Right through to the five-star association where there is overwhelmingly convincing evidence of the risk-outcome relationship. The key findings is that we see a really wide range of strength of evidence around these relationships from smoking and lung cancer or high blood pressure and heart attacks, which are five-star relationships down to quite a large number of relationships ­­– many of them are between diet or components of diet and outcome – where the relationships are not very strong at all.

In fact, in the case of the one-star associations, they may simply be something that will change in the future as a new study comes along. And so the conservative view of those is there may be no relationship there at all.

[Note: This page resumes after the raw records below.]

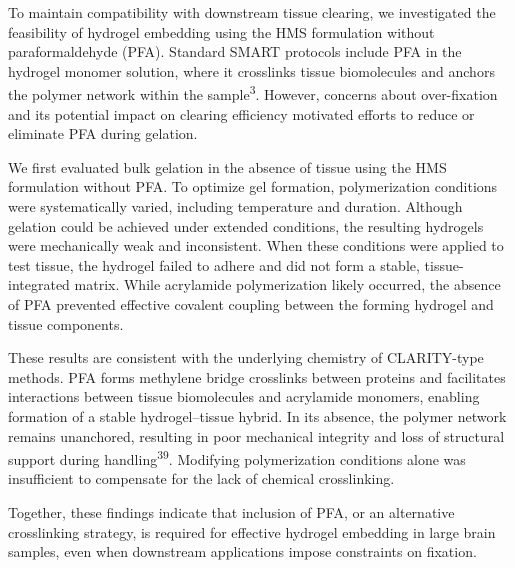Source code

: \documentclass{article}
\begin{document}
To maintain compatibility with downstream tissue clearing, we investigated the feasibility of hydrogel embedding using the HMS formulation without paraformaldehyde (PFA). Standard SMART protocols include PFA in the hydrogel monomer solution, where it crosslinks tissue biomolecules and anchors the polymer network within the sample\textsuperscript{3}. However, concerns about over-fixation and its potential impact on clearing efficiency motivated efforts to reduce or eliminate PFA during gelation.

We first evaluated bulk gelation in the absence of tissue using the HMS formulation without PFA. To optimize gel formation, polymerization conditions were systematically varied, including temperature and duration. Although gelation could be achieved under extended conditions, the resulting hydrogels were mechanically weak and inconsistent. When these conditions were applied to test tissue, the hydrogel failed to adhere and did not form a stable, tissue-integrated  matrix. While acrylamide polymerization likely occurred, the absence of PFA prevented effective covalent coupling between the forming hydrogel and tissue components.

These results are consistent with the underlying chemistry of CLARITY-type methods. PFA forms methylene bridge crosslinks between proteins and facilitates interactions between tissue biomolecules and acrylamide monomers, enabling formation of a stable hydrogel–tissue hybrid. In its absence, the polymer network remains unanchored, resulting in poor mechanical integrity and loss of structural support during handling\textsuperscript{39}. Modifying polymerization conditions alone was insufficient to compensate for the lack of chemical crosslinking.

Together, these findings indicate that inclusion of PFA, or an alternative crosslinking strategy, is required for effective hydrogel embedding in large brain samples, even when downstream applications impose constraints on fixation.
\end{document}
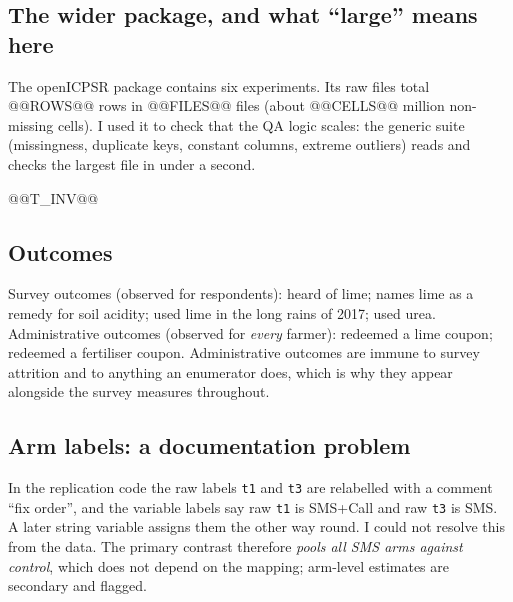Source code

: \documentclass[11pt,a4paper]{article}
\newcommand{\real}{\textcolor{teal}{\sffamily\bfseries real data}}
\begin{document}
\subsection{The wider package, and what ``large'' means here}
The openICPSR package contains six experiments. Its raw files total @@ROWS@@ rows in @@FILES@@ files (about @@CELLS@@ million non-missing cells). I used it to check that the QA logic scales: the generic suite (missingness, duplicate keys, constant columns, extreme outliers) reads and checks the largest file in under a second.
\begin{table}[H]\centering\small\setlength{\tabcolsep}{6pt}@@T_INV@@\caption{Largest raw files in the package. \real}\end{table}

\subsection{Outcomes}
Survey outcomes (observed for respondents): heard of lime; names lime as a remedy for soil acidity; used lime in the long rains of 2017; used urea. Administrative outcomes (observed for \emph{every} farmer): redeemed a lime coupon; redeemed a fertiliser coupon. Administrative outcomes are immune to survey attrition and to anything an enumerator does, which is why they appear alongside the survey measures throughout.

\subsection{Arm labels: a documentation problem}
In the replication code the raw labels \texttt{t1} and \texttt{t3} are relabelled with a comment ``fix order'', and the variable labels say raw \texttt{t1} is SMS+Call and raw \texttt{t3} is SMS. A later string variable assigns them the other way round. I could not resolve this from the data. The primary contrast therefore \emph{pools all SMS arms against control}, which does not depend on the mapping; arm-level estimates are secondary and flagged.
\end{document}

I think the most surprising aspect of the findings is that there are some associations, think about red meat and heart attacks or physical activity and diabetes, that many of us took as grounded in really strong evidence. But at the end of this process of looking at the thousands of articles that we review and then coming up with this overall assessment of how strong is the evidence and risk and outcome relationships.

Some of those things that we were very convinced about in the past turn out to not have such compelling evidence behind them. If you start with the associations at the other end of the spectrum, the five-star or the four-star or the three-star associations, these are things that everybody who's concerned about their health will want to take into account and to avoid them if they're harmful and to embrace them if they're good for you or protective.

When you get into the zone of the two-star and the one-star associations, then it's going to be more about your personal risk tolerance. If you are somebody that really is risk averse and wants to avoid any possible risk to their health, you'll want to avoid the harmful one-star and two-star risks and embrace the protective one- and two-star associations.

But if you are somebody that's willing to accept some risk or that there might be risk, then you can take a more nuanced approach to how you view a one-star association. Personally, for me as an individual, I'm not going to change my behavior for a one-star associate. But I'm probably going to act on two stars and above.

So we see this burden of proof, risk, function, work, and the star rating is something that we are going to keep up to date so that the public has access to this sort of assessment on a regular basis and can feel confident that it reflects our current knowledge. And there will be or are associated online tools for those who are motivated to get into the details and see what studies are out there and how it is we've come up with our assessment around the star rating for risk-outcome relationship. So we hope this is a service to the public and will continue into the future.